なぜ書くのか

 わたしはなぜものを書くのか。これはものを書きはじめた頃からいつも自分に向けてきた疑問だった。それが何であれ、小説であれ論文であれ、ものを書くときにはいつも自分に「自分はなぜこれを書いているのか」と問いかけてきた。わたしにとって書くとは、なぜわたしはいまこれを書いているのかと問うことと同じだ。そしてその答が生活のため、義理のため、業績稼ぎのため、ということが分かれば、すぐ書くのをやめた。そんな風にして書いたものを読みたい者などいない。いるとすれば馬鹿だ。だから書くのは時間の無駄だ。
 「自分はなぜこれを書いているのか」という問に対する答として、わたしがいつも答としてあげたのは、自分は自分の虚栄心を満たすためにこれを書いているのである、ということだった。まずこれを認めなければ、それこそ虚栄に満ちた偽善者になり果てる。
 なにも書かないでひっそり死んでいけばいい。それなのに、虚栄がわたしにものを書かせるのだ。じつに愚かなことだ。
 このような事態を的確に述べているのが、『動物農場』や『1984年』という小説などを残したジョージ・オーウェルの「なぜ私は書くか」というエッセイだ。このエッセイでオーウェルは、作家が作品を書く四つの動機を挙げるのだが、まず、まっさきに挙げるのが「純粋のエゴイズム」という動機だ。彼のいう「純粋のエゴイズム」とは虚栄心のことだ。
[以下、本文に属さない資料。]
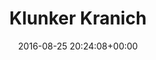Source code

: ---
title:		"Klunker Kranich"
type:		"photos"
mediatype:		"upload"
location:		"Berlin, Germany"
date:		"2016-08-25 20:24:08+00:00"
album:		"people"
filename:		"kluner-kranich-visitors.md"
series:		"friends"
cl_public_id:		"people/kluner-kranich-visitors"
cl_version:		1497005495
format:		"tiff"
bytes:		6423308
width:		2560
height:		1440
colours:
- "#F3ECEA"
- "#845444"
- "#090B0F"
- "#CB907B"
- "#37221E"
- "#EAE8EF"
- "#CB7E76"
- "#804A45"
- "#070B0D"
- "#1C1B20"
- "#E9E2E7"
- "#006170"
- "#012D37"
- "#836E6E"
- "#80717E"
- "#221D1D"
- "#F1F1E8"
- "#010815"
- "#DCBD57"
- "#80390A"
- "#787081"
- "#00586C"
- "#050A09"
exposure_mode:		"Auto"
program:		"Aperture-priority AE"
aperture:		"4.5"
focal_length:		"24.0 mm"
iso:		"1250"
shutter_speed:		"1/40"
metering:		"Multi-segment"
flash:		"Off, Did not fire"
white_balance:		"As Shot"
colour_temp:		"5650"
has_crop:		"false"
orientation:		"Horizontal (normal)"
camera_model:		"NIKON D800"
lens_info:		"24-70mm f/2.8"
artist:		"No artist info"
x_resolution:		"300"
y_resolution:		"300"
---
 純粋のエゴイズム。賢い人だと思われたい、人の話題になりたい、死んでからも覚えていてもらいたい、子供のころ自分をばかにした大人たちを見返してやりたい、その他いろいろの欲望。こんなことが動機にならないなどというふりをするのは、ごまかしだ。それどころか、強い動機なのだ。作家は科学者、芸術家、弁護士、軍人、成功している実業家、つまり人類の表皮の部分の全体と、このエゴイズムという特徴を共有している。人間の大多数は、それほど自分のことに敏感ではない。三十くらいになると、彼らは個人的な野心を捨てる。それどころか、多くの場合、個人であるという感覚そのものをほとんど捨ててしまいさえする。そして、主として他人のために暮らしたり、単調な労働のなかにうずもれる。しかし、そのほかに、自分自身としての生を終わりまで生きようと決めている、才能に恵まれた、強情な人々も少数いる。作家はこのクラスに属する。本格的な作家は、全体として、ジャーナリストと比べてみて、金への関心は薄いが、もっと見えっぱりで自己中心であるといえるようだ。(『オーウェル評論集?』所収、川端康雄編、平凡社、2009、pp.110-111)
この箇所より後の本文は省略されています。